- Active: 1916–1918
- Country: German Empire
- Branch: Luftstreitkräfte
- Type: Fighter squadron
- Engagements: World War I

= Jagdstaffel 20 =

Royal Prussian Jagdstaffel 20 was a fighter squadron of the Luftstreitkräfte, the air arm of the Imperial German Army during World War I.

==History==
Jasta 20 was founded in the 2 Armee sector on 25 October 1916. On 24 December 1916, it suffered its first casualty. In turn, on 11 March 1917, the unit scored its first victory, courtesy of Leutnant Alfred Niederhoff. The jasta would go on to run its score to 64 confirmed victories. It would also pay a heavy price: 19 pilots killed in action, four more dying in flying accidents, eleven wounded in action, and three injured in accidents.

==Commanding officers==
1. Oberleutnant Fritz Heising: 25 October 1916 – 19 October 1917
2. Leutnant Rudolf Wendelmuth: 19 October 1917 – 30 November 1917
3. Leutnant Joachim von Busse: 30 November 1917 – 1 August 1918WIA
4. Leutnant von Eckartsburg (Acting): 1 August 1918 - Unknown
5. Leutnant Waldemar von Dazur: Unknown
6. Leutnant Joachim von Busse: Unknown - ca 11 November 1918.

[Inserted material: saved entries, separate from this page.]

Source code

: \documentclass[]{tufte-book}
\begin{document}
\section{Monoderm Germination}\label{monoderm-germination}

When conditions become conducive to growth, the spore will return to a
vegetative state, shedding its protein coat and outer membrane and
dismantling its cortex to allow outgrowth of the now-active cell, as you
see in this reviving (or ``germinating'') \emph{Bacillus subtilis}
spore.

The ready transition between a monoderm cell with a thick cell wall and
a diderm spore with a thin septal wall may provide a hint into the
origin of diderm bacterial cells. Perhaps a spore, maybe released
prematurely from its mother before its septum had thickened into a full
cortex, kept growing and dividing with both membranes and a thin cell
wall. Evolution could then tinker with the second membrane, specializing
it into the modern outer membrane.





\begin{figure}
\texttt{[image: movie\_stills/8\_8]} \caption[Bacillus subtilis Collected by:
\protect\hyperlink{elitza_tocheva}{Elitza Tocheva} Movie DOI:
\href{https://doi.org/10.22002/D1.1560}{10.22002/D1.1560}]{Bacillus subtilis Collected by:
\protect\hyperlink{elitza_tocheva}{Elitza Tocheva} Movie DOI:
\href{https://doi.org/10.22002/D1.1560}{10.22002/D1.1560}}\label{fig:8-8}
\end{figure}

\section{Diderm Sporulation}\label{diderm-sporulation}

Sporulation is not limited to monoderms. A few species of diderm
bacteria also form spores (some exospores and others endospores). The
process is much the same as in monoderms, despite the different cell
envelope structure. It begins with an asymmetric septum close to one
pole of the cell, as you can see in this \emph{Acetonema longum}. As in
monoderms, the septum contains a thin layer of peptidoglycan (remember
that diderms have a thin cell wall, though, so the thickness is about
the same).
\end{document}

==Duty stations (airfields)==
1. AFP 2
2. Essigny-le-Petit, France
3. Aisne, France
4. Artemps, France
5. Guise, France
6. Montkerke
7. Varsenare, Belgium
8. Guesnain, France
9. Rumbeke, Belgium
10. Menen, Belgium

==Notable personnel==
In its short existence, the Jasta had a couple of notable aces serve in it besides Wendelmuth, such as Karl Plauth and Friedrich Mallincrodt. Other aces also served with it, including Raven Freiherr von Barnekow, Johannes Gildemeister, Alfred Niederhoff, Otto Creutzmann, Wilhelm Schwartz, Hermann Stutz, Hans Viebig, and Georg Weiner.

==Aircraft and operations==
Aircraft operated are unknown at this time.

Although the Jasta was founded in 2 Armee territory, they were moved on 1 January 1917 to support of 6 Armee. On 27 May 1917, they switched to supporting 4 Armee. On 8 December, the squadron was reassigned to support 17 Armee. They remained in this duty until 8 April 1918, when they were transferred back to 4 Armee.